珠玉の言葉が、時に真摯に、時にユーモアを交えながら、淡々と語られている。
この本の内容は、読んだ人それぞれの生き方に呼応するように、変化するだろう。
経験者は経験者の読み方を、初心者は初心者の読み方をする。
しかし、どんな立場であっても、この本を批判的に読むと、時間を無駄にしてしまうだろう。
この本に書かれていることを、純粋に、全くの受容で、無批判で受け取るとき、この本は良き導き手になる。
本の最初に「初心者の心には多くの可能性があります。しかし専門家といわれる人の心には、それはほとんどありません。」と書かれている。
写真も同じだと思った。
写真を撮る私にとって一番難しく、必要なことは、いつでも「初心」でいることだろう。
写真には、多くの技術がある。しかし技術が被写体と出会う訳ではない。
自分が、初心の感性・初心の眼差しを持って世界と出会うとき、世界は新しい美しさを見せてくれる。
被写体に向うときにはいつも「初心」であることが大切だ。
どんな見慣れた、毎日通る場所でも、そこにあるときはいつも「初心」でいたい。
「写真にとって一番大切な技術は」と聞かれたら、これからは「初心であること」と答えよう。

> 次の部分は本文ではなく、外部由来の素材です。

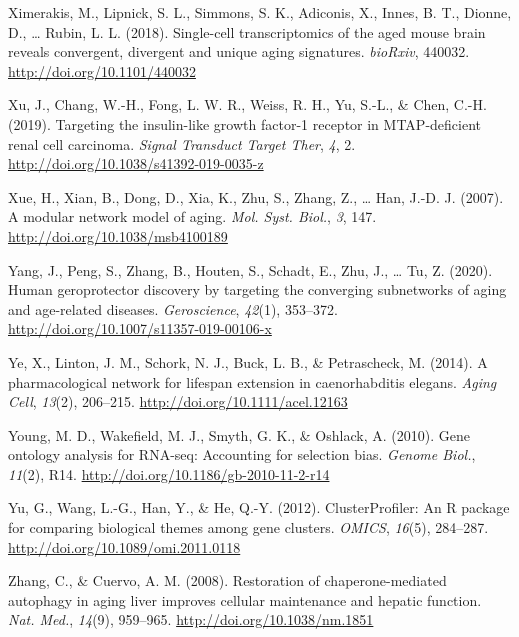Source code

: \documentclass[12pt,twoside]{unicam}
\begin{document}
\begin{cslreferences}
\leavevmode\hypertarget{ref-Ximerakis2018}{}%
Ximerakis, M., Lipnick, S. L., Simmons, S. K., Adiconis, X., Innes, B. T., Dionne, D., \ldots{} Rubin, L. L. (2018). Single-cell transcriptomics of the aged mouse brain reveals convergent, divergent and unique aging signatures. \emph{bioRxiv}, 440032. \url{http://doi.org/10.1101/440032}

\leavevmode\hypertarget{ref-Xu2019}{}%
Xu, J., Chang, W.-H., Fong, L. W. R., Weiss, R. H., Yu, S.-L., \& Chen, C.-H. (2019). Targeting the insulin-like growth factor-1 receptor in MTAP-deficient renal cell carcinoma. \emph{Signal Transduct Target Ther}, \emph{4}, 2. \url{http://doi.org/10.1038/s41392-019-0035-z}

\leavevmode\hypertarget{ref-Xue2007}{}%
Xue, H., Xian, B., Dong, D., Xia, K., Zhu, S., Zhang, Z., \ldots{} Han, J.-D. J. (2007). A modular network model of aging. \emph{Mol. Syst. Biol.}, \emph{3}, 147. \url{http://doi.org/10.1038/msb4100189}

\leavevmode\hypertarget{ref-Yang2018}{}%
Yang, J., Peng, S., Zhang, B., Houten, S., Schadt, E., Zhu, J., \ldots{} Tu, Z. (2020). Human geroprotector discovery by targeting the converging subnetworks of aging and age-related diseases. \emph{Geroscience}, \emph{42}(1), 353--372. \url{http://doi.org/10.1007/s11357-019-00106-x}

\leavevmode\hypertarget{ref-Ye2014}{}%
Ye, X., Linton, J. M., Schork, N. J., Buck, L. B., \& Petrascheck, M. (2014). A pharmacological network for lifespan extension in caenorhabditis elegans. \emph{Aging Cell}, \emph{13}(2), 206--215. \url{http://doi.org/10.1111/acel.12163}

\leavevmode\hypertarget{ref-Young2010}{}%
Young, M. D., Wakefield, M. J., Smyth, G. K., \& Oshlack, A. (2010). Gene ontology analysis for RNA-seq: Accounting for selection bias. \emph{Genome Biol.}, \emph{11}(2), R14. \url{http://doi.org/10.1186/gb-2010-11-2-r14}

\leavevmode\hypertarget{ref-Yu2012}{}%
Yu, G., Wang, L.-G., Han, Y., \& He, Q.-Y. (2012). ClusterProfiler: An R package for comparing biological themes among gene clusters. \emph{OMICS}, \emph{16}(5), 284--287. \url{http://doi.org/10.1089/omi.2011.0118}

\leavevmode\hypertarget{ref-Zhang2008}{}%
Zhang, C., \& Cuervo, A. M. (2008). Restoration of chaperone-mediated autophagy in aging liver improves cellular maintenance and hepatic function. \emph{Nat. Med.}, \emph{14}(9), 959--965. \url{http://doi.org/10.1038/nm.1851}


\end{cslreferences}
\end{document}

本のあとがきに鈴木俊隆師の心温まるエピソードが幾つか書かれてる。
「ある晩、禅センターのホールで、受付をしていました。
老師と奥さんが出てきました。私は新入りで、緊張して座っていました。
老師は、微笑んでいわれました。
『グッド・ナイト』
それだけでしたが、それは私の人生を変えてしまいました。」
この部分を読み終えて、私は胸が一杯になって続きが読めなくなってしまった。
何と、素晴らしい出会いだろう。
何と素晴らし師だろう。
いい出会いは一瞬で人の人生を変える力がある。
この年になってもなお出会いを求めている自分がいて、このエピソードに感動したのかもしれない。